Task prompt ▸ Below are records; copy every line among them that contains the word "nasıl".

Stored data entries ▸
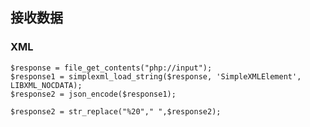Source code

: ## 接收数据 ##


### XML ###

	$response = file_get_contents("php://input");
	$response1 = simplexml_load_string($response, 'SimpleXMLElement', LIBXML_NOCDATA);
	$response2 = json_encode($response1);
	
	$response2 = str_replace("%20"," ",$response2);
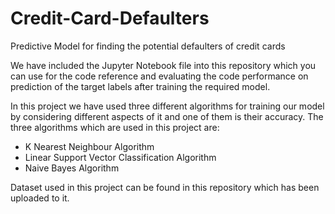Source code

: # Credit-Card-Defaulters
Predictive Model for finding the potential defaulters of credit cards

We have included the Jupyter Notebook file into this repository which you can use for the code reference and evaluating the code performance on prediction of the target labels after training the required model.

In this project we have used three different algorithms for training our model by considering different aspects of it and one of them is their accuracy. The three algorithms which are used in this project are:
- K Nearest Neighbour Algorithm
- Linear Support Vector Classification Algorithm
- Naive Bayes Algorithm

Dataset used in this project can be found in this repository which has been uploaded to it.
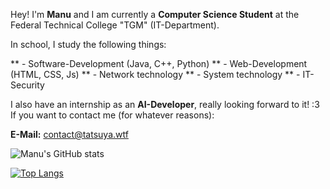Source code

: Hey! I'm **Manu** and I am currently a **Computer Science Student** at the Federal Technical College "TGM" (IT-Department).

In school, I study the following things:

** - Software-Development (Java, C++, Python)
** - Web-Development (HTML, CSS, Js)
** - Network technology
** - System technology
** - IT-Security

I also have an internship as an **AI-Developer**, really looking forward to it! :3
If you want to contact me (for whatever reasons):

**E-Mail:** contact@tatsuya.wtf

![Manu's GitHub stats](https://github-readme-stats.vercel.app/api?username=MfellnerDev&show_icons=true&theme=dark)


[![Top Langs](https://github-readme-stats.vercel.app/api/top-langs/?username=MfellnerDev&layout=compact&theme=dark)](https://github.com/MfellnerDev/github-readme-stats)

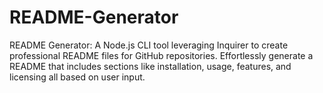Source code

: # README-Generator
README Generator: A Node.js CLI tool leveraging Inquirer to create professional README files for GitHub repositories. Effortlessly generate a README that includes sections like installation, usage, features, and licensing all based on user input.
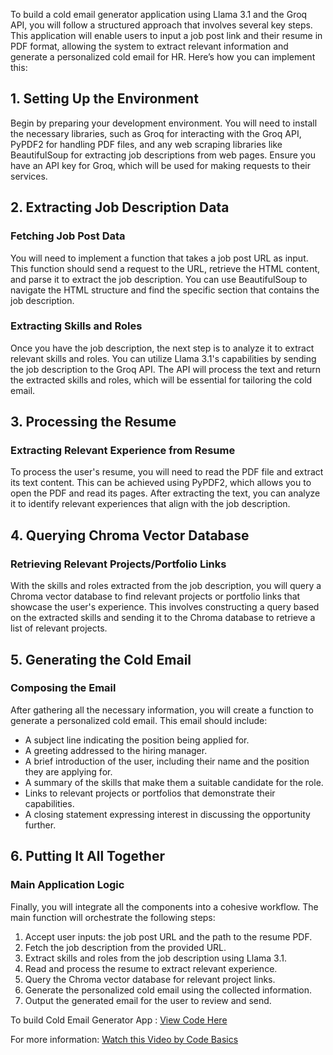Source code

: To build a cold email generator application using Llama 3.1 and the Groq API, you will follow a structured approach that involves several key steps. This application will enable users to input a job post link and their resume in PDF format, allowing the system to extract relevant information and generate a personalized cold email for HR. Here’s how you can implement this:

## **1. Setting Up the Environment**

Begin by preparing your development environment. You will need to install the necessary libraries, such as Groq for interacting with the Groq API, PyPDF2 for handling PDF files, and any web scraping libraries like BeautifulSoup for extracting job descriptions from web pages. Ensure you have an API key for Groq, which will be used for making requests to their services.

## **2. Extracting Job Description Data**

### **Fetching Job Post Data**

You will need to implement a function that takes a job post URL as input. This function should send a request to the URL, retrieve the HTML content, and parse it to extract the job description. You can use BeautifulSoup to navigate the HTML structure and find the specific section that contains the job description.

### **Extracting Skills and Roles**

Once you have the job description, the next step is to analyze it to extract relevant skills and roles. You can utilize Llama 3.1's capabilities by sending the job description to the Groq API. The API will process the text and return the extracted skills and roles, which will be essential for tailoring the cold email.

## **3. Processing the Resume**

### **Extracting Relevant Experience from Resume**

To process the user's resume, you will need to read the PDF file and extract its text content. This can be achieved using PyPDF2, which allows you to open the PDF and read its pages. After extracting the text, you can analyze it to identify relevant experiences that align with the job description.

## **4. Querying Chroma Vector Database**

### **Retrieving Relevant Projects/Portfolio Links**

With the skills and roles extracted from the job description, you will query a Chroma vector database to find relevant projects or portfolio links that showcase the user's experience. This involves constructing a query based on the extracted skills and sending it to the Chroma database to retrieve a list of relevant projects.

## **5. Generating the Cold Email**

### **Composing the Email**

After gathering all the necessary information, you will create a function to generate a personalized cold email. This email should include:

- A subject line indicating the position being applied for.
- A greeting addressed to the hiring manager.
- A brief introduction of the user, including their name and the position they are applying for.
- A summary of the skills that make them a suitable candidate for the role.
- Links to relevant projects or portfolios that demonstrate their capabilities.
- A closing statement expressing interest in discussing the opportunity further.

## **6. Putting It All Together**

### **Main Application Logic**

Finally, you will integrate all the components into a cohesive workflow. The main function will orchestrate the following steps:

1. Accept user inputs: the job post URL and the path to the resume PDF.
2. Fetch the job description from the provided URL.
3. Extract skills and roles from the job description using Llama 3.1.
4. Read and process the resume to extract relevant experience.
5. Query the Chroma vector database for relevant project links.
6. Generate the personalized cold email using the collected information.
7. Output the generated email for the user to review and send.

To build Cold Email Generator App : [View Code Here](https://github.com/SaiKumarSeela/cold-email-generator)

For more information: [Watch this Video by Code Basics](https://www.youtube.com/watch?v=CO4E_9V6li0)
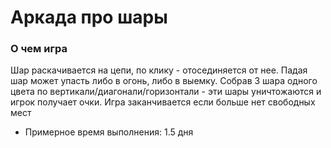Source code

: # Аркада про шары
### О чем игра
Шар раскачивается на цепи, по клику - отосединяется от нее. Падая шар может упасть либо в огонь, либо в выемку. Собрав 3 шара одного цвета по вертикали/диагонали/горизонтали - эти шары уничтожаются и игрок получает очки. 
Игра заканчивается если больше нет свободных мест
- Примерное время выполнения: 1.5 дня
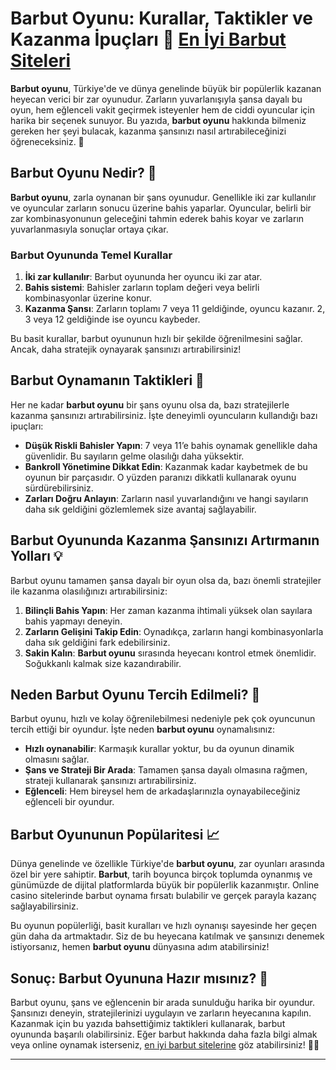 # Barbut Oyunu: Kurallar, Taktikler ve Kazanma İpuçları 🎲 [En İyi Barbut Siteleri](https://casinotr.link/gWCRZ4)

**Barbut oyunu**, Türkiye'de ve dünya genelinde büyük bir popülerlik kazanan heyecan verici bir zar oyunudur. Zarların yuvarlanışıyla şansa dayalı bu oyun, hem eğlenceli vakit geçirmek isteyenler hem de ciddi oyuncular için harika bir seçenek sunuyor. Bu yazıda, **barbut oyunu** hakkında bilmeniz gereken her şeyi bulacak, kazanma şansınızı nasıl artırabileceğinizi öğreneceksiniz. 🎯

## Barbut Oyunu Nedir? 🎲

**Barbut oyunu**, zarla oynanan bir şans oyunudur. Genellikle iki zar kullanılır ve oyuncular zarların sonucu üzerine bahis yaparlar. Oyuncular, belirli bir zar kombinasyonunun geleceğini tahmin ederek bahis koyar ve zarların yuvarlanmasıyla sonuçlar ortaya çıkar.

### Barbut Oyununda Temel Kurallar

1. **İki zar kullanılır**: Barbut oyununda her oyuncu iki zar atar.
2. **Bahis sistemi**: Bahisler zarların toplam değeri veya belirli kombinasyonlar üzerine konur.
3. **Kazanma Şansı**: Zarların toplamı 7 veya 11 geldiğinde, oyuncu kazanır. 2, 3 veya 12 geldiğinde ise oyuncu kaybeder.

Bu basit kurallar, barbut oyununun hızlı bir şekilde öğrenilmesini sağlar. Ancak, daha stratejik oynayarak şansınızı artırabilirsiniz!

## Barbut Oynamanın Taktikleri 🎯

Her ne kadar **barbut oyunu** bir şans oyunu olsa da, bazı stratejilerle kazanma şansınızı artırabilirsiniz. İşte deneyimli oyuncuların kullandığı bazı ipuçları:

- **Düşük Riskli Bahisler Yapın**: 7 veya 11’e bahis oynamak genellikle daha güvenlidir. Bu sayıların gelme olasılığı daha yüksektir.
- **Bankroll Yönetimine Dikkat Edin**: Kazanmak kadar kaybetmek de bu oyunun bir parçasıdır. O yüzden paranızı dikkatli kullanarak oyunu sürdürebilirsiniz.
- **Zarları Doğru Anlayın**: Zarların nasıl yuvarlandığını ve hangi sayıların daha sık geldiğini gözlemlemek size avantaj sağlayabilir.

## Barbut Oyununda Kazanma Şansınızı Artırmanın Yolları 💡

Barbut oyunu tamamen şansa dayalı bir oyun olsa da, bazı önemli stratejiler ile kazanma olasılığınızı artırabilirsiniz:

1. **Bilinçli Bahis Yapın**: Her zaman kazanma ihtimali yüksek olan sayılara bahis yapmayı deneyin.
2. **Zarların Gelişini Takip Edin**: Oynadıkça, zarların hangi kombinasyonlarla daha sık geldiğini fark edebilirsiniz.
3. **Sakin Kalın**: **Barbut oyunu** sırasında heyecanı kontrol etmek önemlidir. Soğukkanlı kalmak size kazandırabilir.

## Neden Barbut Oyunu Tercih Edilmeli? 🎲

Barbut oyunu, hızlı ve kolay öğrenilebilmesi nedeniyle pek çok oyuncunun tercih ettiği bir oyundur. İşte neden **barbut oyunu** oynamalısınız:

- **Hızlı oynanabilir**: Karmaşık kurallar yoktur, bu da oyunun dinamik olmasını sağlar.
- **Şans ve Strateji Bir Arada**: Tamamen şansa dayalı olmasına rağmen, strateji kullanarak şansınızı artırabilirsiniz.
- **Eğlenceli**: Hem bireysel hem de arkadaşlarınızla oynayabileceğiniz eğlenceli bir oyundur.

## Barbut Oyununun Popülaritesi 📈

Dünya genelinde ve özellikle Türkiye'de **barbut oyunu**, zar oyunları arasında özel bir yere sahiptir. **Barbut**, tarih boyunca birçok toplumda oynanmış ve günümüzde de dijital platformlarda büyük bir popülerlik kazanmıştır. Online casino sitelerinde barbut oynama fırsatı bulabilir ve gerçek parayla kazanç sağlayabilirsiniz. 

Bu oyunun popülerliği, basit kuralları ve hızlı oynanışı sayesinde her geçen gün daha da artmaktadır. Siz de bu heyecana katılmak ve şansınızı denemek istiyorsanız, hemen **barbut oyunu** dünyasına adım atabilirsiniz!

## Sonuç: Barbut Oyununa Hazır mısınız? 🎲

Barbut oyunu, şans ve eğlencenin bir arada sunulduğu harika bir oyundur. Şansınızı deneyin, stratejilerinizi uygulayın ve zarların heyecanına kapılın. Kazanmak için bu yazıda bahsettiğimiz taktikleri kullanarak, barbut oyununda başarılı olabilirsiniz. Eğer barbut hakkında daha fazla bilgi almak veya online oynamak isterseniz, [en iyi barbut sitelerine](https://casinotr.link/gWCRZ4) göz atabilirsiniz! 🎲💸

---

Answer to the exercise ▸
**Barbut oyunu**, Türkiye'de ve dünya genelinde büyük bir popülerlik kazanan heyecan verici bir zar oyunudur. Zarların yuvarlanışıyla şansa dayalı bu oyun, hem eğlenceli vakit geçirmek isteyenler hem de ciddi oyuncular için harika bir seçenek sunuyor. Bu yazıda, **barbut oyunu** hakkında bilmeniz gereken her şeyi bulacak, kazanma şansınızı nasıl artırabileceğinizi öğreneceksiniz. 🎯
- **Zarları Doğru Anlayın**: Zarların nasıl yuvarlandığını ve hangi sayıların daha sık geldiğini gözlemlemek size avantaj sağlayabilir.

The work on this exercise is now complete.